The trust will be obligated to purchase the subsequent receivables from the
depositor (subject to the satisfaction of certain conditions) prior to the end
of a specific funding period. The depositor will designate as a subsequent
cutoff date each effective date that subsequent receivables are conveyed to the
trust. Each date during the funding period on which subsequent receivables will
be conveyed to the trust is a subsequent transfer date. See "The Certificates--
Sale and Assignment of Receivables; Subsequent Receivables" and "The
Receivables Pool" in this prospectus supplement and "Formation of the Trust"
and "The Receivables Pools" in the accompanying prospectus.

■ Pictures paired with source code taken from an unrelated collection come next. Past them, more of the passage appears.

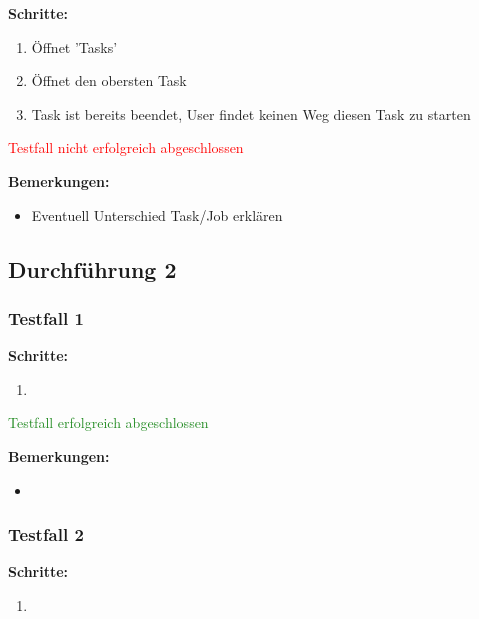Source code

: \textbf{Schritte:}

\begin{enumerate}
    \item Öffnet 'Tasks'
    \item Öffnet den obersten Task
    \item Task ist bereits beendet, User findet keinen Weg diesen Task zu starten
\end{enumerate}

\textcolor{Red}{Testfall nicht erfolgreich abgeschlossen}

\bigskip
\textbf{Bemerkungen:}

\begin{itemize}[noitemsep,nolistsep]
    \item Eventuell Unterschied Task/Job erklären
\end{itemize}



\subsection*{Durchführung 2}

\xxx

\subsubsection*{Testfall 1}

\textbf{Schritte:}

\begin{enumerate}
    \item 
\end{enumerate}

\textcolor{ForestGreen}{Testfall erfolgreich abgeschlossen}

\bigskip
\textbf{Bemerkungen:}

\begin{itemize}[noitemsep,nolistsep]
    \item 
\end{itemize}


\subsubsection*{Testfall 2}

\textbf{Schritte:}

\begin{enumerate}
    \item 
\end{enumerate}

   Payment of the amount due to the registered lienholder under each receivable
is secured by a first perfected security interest in the related financed
vehicle. BVAC, BVC, the Bank (or its predecessor, Bay View Federal Bank) or CTL
is or will be the registered lienholder (the "Named Lienholders") on the
certificate of title of each of the financed vehicles.

   The receivables were selected from the automobile receivable portfolio of
BVAC, based on the criteria specified in the pooling and servicing agreement
and described in this prospectus supplement under "The Receivables Pools," and
"Description of the Transfer and Servicing Agreements--Sale and Assignment of
Receivables" in the accompanying prospectus. The underwriting procedures and
standards employed with respect to the receivables are described under "The
Receivables Pools--Underwriting Procedures" in the accompanying prospectus.

   Subsequent receivables may be originated using credit criteria that differ
from those used for the initial receivables. Therefore, the initial receivables
may be of a different credit quality and seasoning. In addition, the transfer
of subsequent receivables to the trust may adversely affect the characteristics
of the entire pool of receivables. The provisions describing the transfer of
subsequent receivables and verification that subsequent receivables conform to
the requirements of the pooling and servicing agreement can be found in "The
Receivables Pool" and "The Certificates--Sale and Assignment of Receivables;
Subsequent Receivables" in this prospectus supplement. See also "Risk Factors--
Certain Risks Associated with Pre-Funding" and "Description of the Transfer and
Servicing Agreements--Sale and Assignment of Subsequent Receivables" in the
accompanying prospectus.

Pre-Funding Account

   The trustee will deposit and maintain the pre-funded amount in a pre-funding
account during the funding period from the closing date until the earliest of:


                                      S-8
<PAGE>

     (1) the date on which the amount on deposit in the pre-funding account
  is equal to or less than $   ;

     (2) the occurrence of an event of default under the pooling and
  servicing agreement;

     (3) the occurrence of certain events of insolvency of the depositor or
  the servicer; or

     (4) the [third] payment date.

   The funding period will not be more than three calendar months.

   The pre-funded amount initially will equal $    and will be reduced by the
amount used to purchase subsequent receivables. See "Description of the
Transfer and Servicing Agreements--Accounts--Pre-Funding Account" in the
accompanying prospectus and "The Certificates--Sale and Assignment of
Receivables; Subsequent Receivables" in this prospectus supplement.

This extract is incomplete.